*** EXERCISE DATA ***
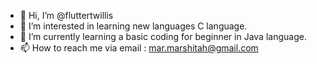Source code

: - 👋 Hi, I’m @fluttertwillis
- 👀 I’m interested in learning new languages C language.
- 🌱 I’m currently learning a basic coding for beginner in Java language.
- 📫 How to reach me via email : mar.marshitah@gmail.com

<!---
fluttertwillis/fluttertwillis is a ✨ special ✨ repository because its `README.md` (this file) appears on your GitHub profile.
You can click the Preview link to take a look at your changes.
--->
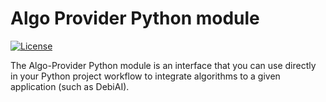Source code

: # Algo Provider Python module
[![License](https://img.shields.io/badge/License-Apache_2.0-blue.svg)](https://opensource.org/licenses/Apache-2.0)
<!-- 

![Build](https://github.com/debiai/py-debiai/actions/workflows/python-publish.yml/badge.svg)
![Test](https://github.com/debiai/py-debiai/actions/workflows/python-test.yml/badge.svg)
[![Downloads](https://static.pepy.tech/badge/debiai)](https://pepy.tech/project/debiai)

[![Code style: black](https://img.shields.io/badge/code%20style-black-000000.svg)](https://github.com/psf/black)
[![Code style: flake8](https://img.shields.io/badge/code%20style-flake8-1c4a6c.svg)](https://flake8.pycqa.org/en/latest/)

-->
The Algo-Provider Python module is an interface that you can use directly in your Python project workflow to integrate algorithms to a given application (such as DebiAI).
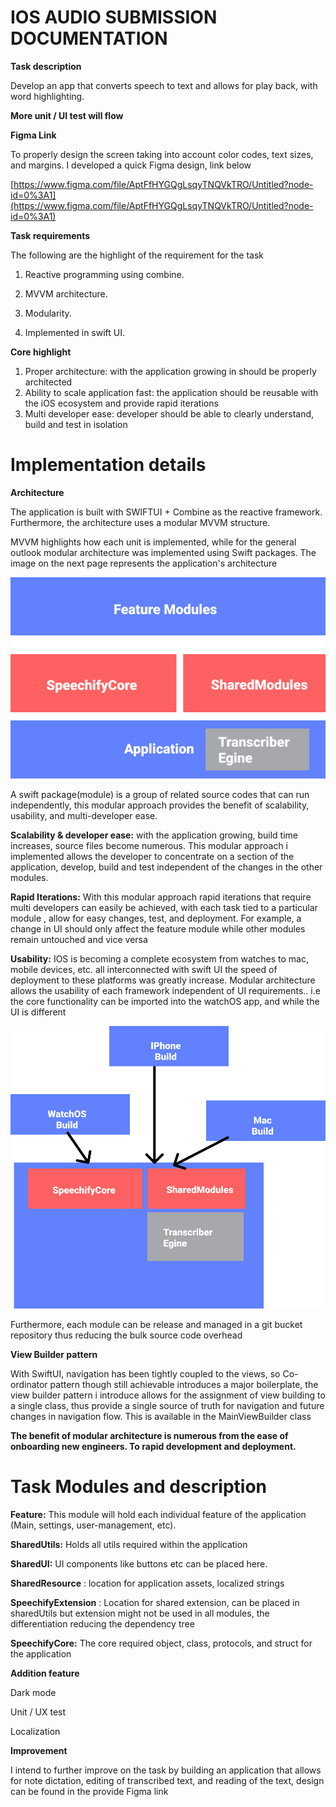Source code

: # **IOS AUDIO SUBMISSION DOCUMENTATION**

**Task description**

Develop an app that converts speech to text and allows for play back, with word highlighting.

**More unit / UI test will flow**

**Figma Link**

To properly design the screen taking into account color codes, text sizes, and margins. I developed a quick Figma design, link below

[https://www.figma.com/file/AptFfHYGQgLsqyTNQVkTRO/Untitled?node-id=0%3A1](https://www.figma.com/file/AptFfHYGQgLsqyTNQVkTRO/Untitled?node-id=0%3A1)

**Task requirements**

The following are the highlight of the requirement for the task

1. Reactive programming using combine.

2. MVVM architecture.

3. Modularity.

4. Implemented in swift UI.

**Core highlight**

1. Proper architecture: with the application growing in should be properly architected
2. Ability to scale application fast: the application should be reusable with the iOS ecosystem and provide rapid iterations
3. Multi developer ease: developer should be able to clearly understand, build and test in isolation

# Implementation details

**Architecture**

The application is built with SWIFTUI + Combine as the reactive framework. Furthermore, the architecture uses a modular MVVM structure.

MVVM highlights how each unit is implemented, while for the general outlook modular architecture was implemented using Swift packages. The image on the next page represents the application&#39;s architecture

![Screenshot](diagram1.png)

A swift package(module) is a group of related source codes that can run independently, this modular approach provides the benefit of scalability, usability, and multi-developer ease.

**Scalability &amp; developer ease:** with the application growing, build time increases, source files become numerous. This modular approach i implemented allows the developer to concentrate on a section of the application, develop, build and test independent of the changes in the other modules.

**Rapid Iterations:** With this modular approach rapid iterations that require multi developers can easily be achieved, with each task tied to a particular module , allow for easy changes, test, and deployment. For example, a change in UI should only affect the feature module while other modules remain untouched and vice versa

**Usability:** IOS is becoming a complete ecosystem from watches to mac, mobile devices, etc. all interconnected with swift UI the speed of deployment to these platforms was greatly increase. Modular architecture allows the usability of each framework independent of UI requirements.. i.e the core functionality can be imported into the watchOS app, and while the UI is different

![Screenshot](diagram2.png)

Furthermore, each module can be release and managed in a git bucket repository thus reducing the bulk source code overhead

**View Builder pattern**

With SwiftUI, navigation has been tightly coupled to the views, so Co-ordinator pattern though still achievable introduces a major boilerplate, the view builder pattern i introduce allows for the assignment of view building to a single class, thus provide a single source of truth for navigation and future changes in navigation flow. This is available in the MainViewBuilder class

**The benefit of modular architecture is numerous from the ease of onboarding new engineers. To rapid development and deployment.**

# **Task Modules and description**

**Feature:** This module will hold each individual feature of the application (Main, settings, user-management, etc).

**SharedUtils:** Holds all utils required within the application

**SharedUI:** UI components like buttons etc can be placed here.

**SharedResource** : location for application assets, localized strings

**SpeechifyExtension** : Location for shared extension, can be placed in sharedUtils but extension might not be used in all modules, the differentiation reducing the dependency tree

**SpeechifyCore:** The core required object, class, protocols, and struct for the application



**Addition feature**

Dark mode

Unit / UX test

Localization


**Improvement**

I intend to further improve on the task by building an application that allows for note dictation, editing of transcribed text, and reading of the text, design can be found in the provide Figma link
*** End of EXERCISE DATA ***
*** EXERCISE DATA ***
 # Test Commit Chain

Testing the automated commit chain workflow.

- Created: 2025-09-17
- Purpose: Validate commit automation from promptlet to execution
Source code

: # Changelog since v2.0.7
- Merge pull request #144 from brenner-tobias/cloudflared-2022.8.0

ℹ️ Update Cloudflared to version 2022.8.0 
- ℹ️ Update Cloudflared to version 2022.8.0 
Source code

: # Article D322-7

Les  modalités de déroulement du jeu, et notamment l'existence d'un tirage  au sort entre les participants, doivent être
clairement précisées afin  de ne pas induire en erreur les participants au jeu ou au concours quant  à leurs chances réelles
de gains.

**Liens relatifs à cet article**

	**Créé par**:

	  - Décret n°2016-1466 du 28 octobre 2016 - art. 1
*** End of EXERCISE DATA ***
AIM OF THE TASK> Copy nothing but the lines above from the one with "The Algo-Provider Python" to the one with "A swift package(module)", inclusive, word for word. Leave every picture out.

TASK ANSWER>
The Algo-Provider Python module is an interface that you can use directly in your Python project workflow to integrate algorithms to a given application (such as DebiAI).
Source code

: # **IOS AUDIO SUBMISSION DOCUMENTATION**

**Task description**

Develop an app that converts speech to text and allows for play back, with word highlighting.

**More unit / UI test will flow**

**Figma Link**

To properly design the screen taking into account color codes, text sizes, and margins. I developed a quick Figma design, link below

[https://www.figma.com/file/AptFfHYGQgLsqyTNQVkTRO/Untitled?node-id=0%3A1](https://www.figma.com/file/AptFfHYGQgLsqyTNQVkTRO/Untitled?node-id=0%3A1)

**Task requirements**

The following are the highlight of the requirement for the task

1. Reactive programming using combine.

2. MVVM architecture.

3. Modularity.

4. Implemented in swift UI.

**Core highlight**

1. Proper architecture: with the application growing in should be properly architected
2. Ability to scale application fast: the application should be reusable with the iOS ecosystem and provide rapid iterations
3. Multi developer ease: developer should be able to clearly understand, build and test in isolation

# Implementation details

**Architecture**

The application is built with SWIFTUI + Combine as the reactive framework. Furthermore, the architecture uses a modular MVVM structure.

MVVM highlights how each unit is implemented, while for the general outlook modular architecture was implemented using Swift packages. The image on the next page represents the application&#39;s architecture

![Screenshot](diagram1.png)

A swift package(module) is a group of related source codes that can run independently, this modular approach provides the benefit of scalability, usability, and multi-developer ease.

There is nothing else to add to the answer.